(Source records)
*-*-*

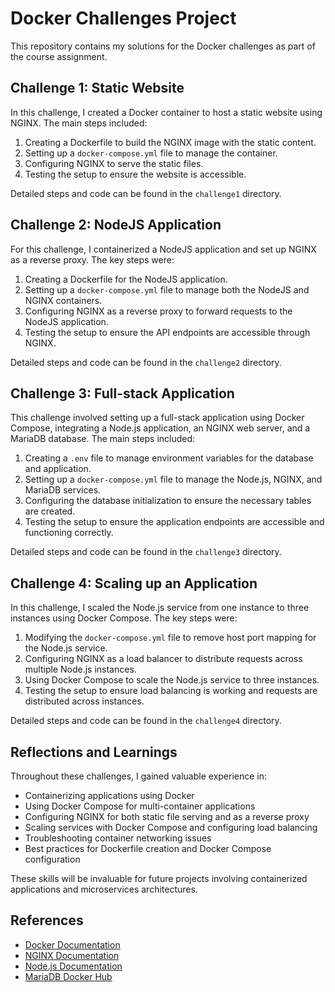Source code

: # Docker Challenges Project

This repository contains my solutions for the Docker challenges as part of the course assignment.

## Challenge 1: Static Website

In this challenge, I created a Docker container to host a static website using NGINX. The main steps included:

1. Creating a Dockerfile to build the NGINX image with the static content.
2. Setting up a `docker-compose.yml` file to manage the container.
3. Configuring NGINX to serve the static files.
4. Testing the setup to ensure the website is accessible.

Detailed steps and code can be found in the `challenge1` directory.

## Challenge 2: NodeJS Application

For this challenge, I containerized a NodeJS application and set up NGINX as a reverse proxy. The key steps were:

1. Creating a Dockerfile for the NodeJS application.
2. Setting up a `docker-compose.yml` file to manage both the NodeJS and NGINX containers.
3. Configuring NGINX as a reverse proxy to forward requests to the NodeJS application.
4. Testing the setup to ensure the API endpoints are accessible through NGINX.

Detailed steps and code can be found in the `challenge2` directory.

## Challenge 3: Full-stack Application

This challenge involved setting up a full-stack application using Docker Compose, integrating a Node.js application, an NGINX web server, and a MariaDB database. The main steps included:

1. Creating a `.env` file to manage environment variables for the database and application.
2. Setting up a `docker-compose.yml` file to manage the Node.js, NGINX, and MariaDB services.
3. Configuring the database initialization to ensure the necessary tables are created.
4. Testing the setup to ensure the application endpoints are accessible and functioning correctly.

Detailed steps and code can be found in the `challenge3` directory.

## Challenge 4: Scaling up an Application

In this challenge, I scaled the Node.js service from one instance to three instances using Docker Compose. The key steps were:

1. Modifying the `docker-compose.yml` file to remove host port mapping for the Node.js service.
2. Configuring NGINX as a load balancer to distribute requests across multiple Node.js instances.
3. Using Docker Compose to scale the Node.js service to three instances.
4. Testing the setup to ensure load balancing is working and requests are distributed across instances.

Detailed steps and code can be found in the `challenge4` directory.

## Reflections and Learnings

Throughout these challenges, I gained valuable experience in:

- Containerizing applications using Docker
- Using Docker Compose for multi-container applications
- Configuring NGINX for both static file serving and as a reverse proxy
- Scaling services with Docker Compose and configuring load balancing
- Troubleshooting container networking issues
- Best practices for Dockerfile creation and Docker Compose configuration

These skills will be invaluable for future projects involving containerized applications and microservices architectures.

## References

- [Docker Documentation](https://docs.docker.com/)
- [NGINX Documentation](https://nginx.org/en/docs/)
- [Node.js Documentation](https://nodejs.org/en/docs/)
- [MariaDB Docker Hub](https://hub.docker.com/_/mariadb)
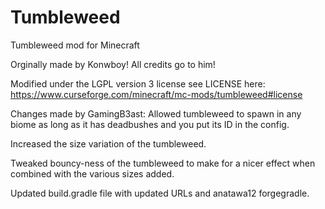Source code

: # Tumbleweed
Tumbleweed mod for Minecraft

Orginally made by Konwboy! All credits go to him!

Modified under the LGPL version 3 license see LICENSE here:
https://www.curseforge.com/minecraft/mc-mods/tumbleweed#license

Changes made by GamingB3ast:
Allowed tumbleweed to spawn in any biome as long as it has deadbushes and you put its ID in the config.

Increased the size variation of the tumbleweed. 

Tweaked bouncy-ness of the tumbleweed to make for a nicer effect when combined with the various sizes added.

Updated build.gradle file with updated URLs and anatawa12 forgegradle.

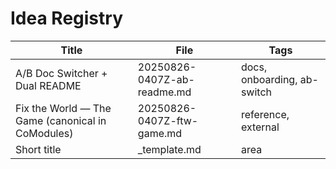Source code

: # Idea Registry

Title | File | Tags
---|---|---
A/B Doc Switcher + Dual README | 20250826-0407Z-ab-readme.md | docs, onboarding, ab-switch
Fix the World — The Game (canonical in CoModules) | 20250826-0407Z-ftw-game.md | reference, external
Short title | _template.md | area
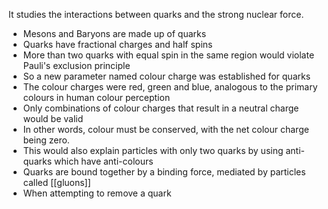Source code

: It studies the interactions between quarks and the strong nuclear force.

- Mesons and Baryons are made up of quarks
- Quarks have fractional charges and half spins
- More than two quarks with equal spin in the same region would violate Pauli's exclusion principle
- So a new parameter named colour charge was established for quarks
- The colour charges were red, green and blue, analogous to the primary colours in human colour perception
- Only combinations of colour charges that result in a neutral charge would be valid
- In other words, colour must be conserved, with the net colour charge being zero.
- This would also explain particles with only two quarks by using anti-quarks which have anti-colours
- Quarks are bound together by a binding force, mediated by particles called [[gluons]]
- When attempting to remove a quark
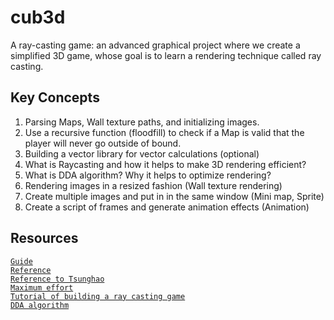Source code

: # cub3d
A ray-casting game: an advanced graphical project where we create a simplified 3D game, whose goal is to learn a rendering technique called ray casting.

## Key Concepts
1. Parsing Maps, Wall texture paths, and initializing images.
2. Use a recursive function (floodfill) to check if a Map is valid that the player will never go outside of bound.
3. Building a vector library for vector calculations (optional)
4. What is Raycasting and how it helps to make 3D rendering efficient?
5. What is DDA algorithm? Why it helps to optimize rendering?
6. Rendering images in a resized fashion (Wall texture rendering)
6. Create multiple images and put in in the same window (Mini map, Sprite)
7. Create a script of frames and generate animation effects (Animation)

## Resources
[`Guide`](https://harm-smits.github.io/42docs/projects/cub3d) <br>
[`Reference`](https://github.com/pasqualerossi/Cub3D) <br>
[`Reference to Tsunghao`](https://github.com/Tsunghao-C/Common-Course/tree/main/cub3d) <br>
[`Maximum effort`](https://github.com/ael-bekk/Cub3d-Advanced-Raycasting) <br>
[`Tutorial of building a ray casting game`](https://lodev.org/cgtutor/raycasting.html) <br>
[`DDA algorithm`](https://youtu.be/NbSee-XM7WA?si=taWsY2doGi90ieGD) <br>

*-*-*

▶ **Goal of the exercise**:
Give the data again exactly as it appears, but without any images.

▶ **Answer to the exercise**:
Source code

: # Docker Challenges Project

This repository contains my solutions for the Docker challenges as part of the course assignment.

## Challenge 1: Static Website

In this challenge, I created a Docker container to host a static website using NGINX. The main steps included:

1. Creating a Dockerfile to build the NGINX image with the static content.
2. Setting up a `docker-compose.yml` file to manage the container.
3. Configuring NGINX to serve the static files.
4. Testing the setup to ensure the website is accessible.

Detailed steps and code can be found in the `challenge1` directory.

## Challenge 2: NodeJS Application

For this challenge, I containerized a NodeJS application and set up NGINX as a reverse proxy. The key steps were:

1. Creating a Dockerfile for the NodeJS application.
2. Setting up a `docker-compose.yml` file to manage both the NodeJS and NGINX containers.
3. Configuring NGINX as a reverse proxy to forward requests to the NodeJS application.
4. Testing the setup to ensure the API endpoints are accessible through NGINX.

Detailed steps and code can be found in the `challenge2` directory.

## Challenge 3: Full-stack Application

This challenge involved setting up a full-stack application using Docker Compose, integrating a Node.js application, an NGINX web server, and a MariaDB database. The main steps included:

1. Creating a `.env` file to manage environment variables for the database and application.
2. Setting up a `docker-compose.yml` file to manage the Node.js, NGINX, and MariaDB services.
3. Configuring the database initialization to ensure the necessary tables are created.
4. Testing the setup to ensure the application endpoints are accessible and functioning correctly.

Detailed steps and code can be found in the `challenge3` directory.

## Challenge 4: Scaling up an Application

In this challenge, I scaled the Node.js service from one instance to three instances using Docker Compose. The key steps were:

1. Modifying the `docker-compose.yml` file to remove host port mapping for the Node.js service.
2. Configuring NGINX as a load balancer to distribute requests across multiple Node.js instances.
3. Using Docker Compose to scale the Node.js service to three instances.
4. Testing the setup to ensure load balancing is working and requests are distributed across instances.

Detailed steps and code can be found in the `challenge4` directory.

## Reflections and Learnings

Throughout these challenges, I gained valuable experience in:

- Containerizing applications using Docker
- Using Docker Compose for multi-container applications
- Configuring NGINX for both static file serving and as a reverse proxy
- Scaling services with Docker Compose and configuring load balancing
- Troubleshooting container networking issues
- Best practices for Dockerfile creation and Docker Compose configuration

These skills will be invaluable for future projects involving containerized applications and microservices architectures.

## References

- [Docker Documentation](https://docs.docker.com/)
- [NGINX Documentation](https://nginx.org/en/docs/)
- [Node.js Documentation](https://nodejs.org/en/docs/)
- [MariaDB Docker Hub](https://hub.docker.com/_/mariadb)
Source code

: # Tumbleweed
Tumbleweed mod for Minecraft

Orginally made by Konwboy! All credits go to him!

Modified under the LGPL version 3 license see LICENSE here:
https://www.curseforge.com/minecraft/mc-mods/tumbleweed#license

Changes made by GamingB3ast:
Allowed tumbleweed to spawn in any biome as long as it has deadbushes and you put its ID in the config.

Increased the size variation of the tumbleweed. 

Tweaked bouncy-ness of the tumbleweed to make for a nicer effect when combined with the various sizes added.

Updated build.gradle file with updated URLs and anatawa12 forgegradle.

Source code

: # Idea Registry

Title | File | Tags
---|---|---
A/B Doc Switcher + Dual README | 20250826-0407Z-ab-readme.md | docs, onboarding, ab-switch
Fix the World — The Game (canonical in CoModules) | 20250826-0407Z-ftw-game.md | reference, external
Short title | _template.md | area
Source code

: It studies the interactions between quarks and the strong nuclear force.

- Mesons and Baryons are made up of quarks
- Quarks have fractional charges and half spins
- More than two quarks with equal spin in the same region would violate Pauli's exclusion principle
- So a new parameter named colour charge was established for quarks
- The colour charges were red, green and blue, analogous to the primary colours in human colour perception
- Only combinations of colour charges that result in a neutral charge would be valid
- In other words, colour must be conserved, with the net colour charge being zero.
- This would also explain particles with only two quarks by using anti-quarks which have anti-colours
- Quarks are bound together by a binding force, mediated by particles called [[gluons]]
- When attempting to remove a quark
Source code

: # cub3d
A ray-casting game: an advanced graphical project where we create a simplified 3D game, whose goal is to learn a rendering technique called ray casting.

## Key Concepts
1. Parsing Maps, Wall texture paths, and initializing images.
2. Use a recursive function (floodfill) to check if a Map is valid that the player will never go outside of bound.
3. Building a vector library for vector calculations (optional)
4. What is Raycasting and how it helps to make 3D rendering efficient?
5. What is DDA algorithm? Why it helps to optimize rendering?
6. Rendering images in a resized fashion (Wall texture rendering)
6. Create multiple images and put in in the same window (Mini map, Sprite)
7. Create a script of frames and generate animation effects (Animation)

## Resources
[`Guide`](https://harm-smits.github.io/42docs/projects/cub3d) <br>
[`Reference`](https://github.com/pasqualerossi/Cub3D) <br>
[`Reference to Tsunghao`](https://github.com/Tsunghao-C/Common-Course/tree/main/cub3d) <br>
[`Maximum effort`](https://github.com/ael-bekk/Cub3d-Advanced-Raycasting) <br>
[`Tutorial of building a ray casting game`](https://lodev.org/cgtutor/raycasting.html) <br>
[`DDA algorithm`](https://youtu.be/NbSee-XM7WA?si=taWsY2doGi90ieGD) <br>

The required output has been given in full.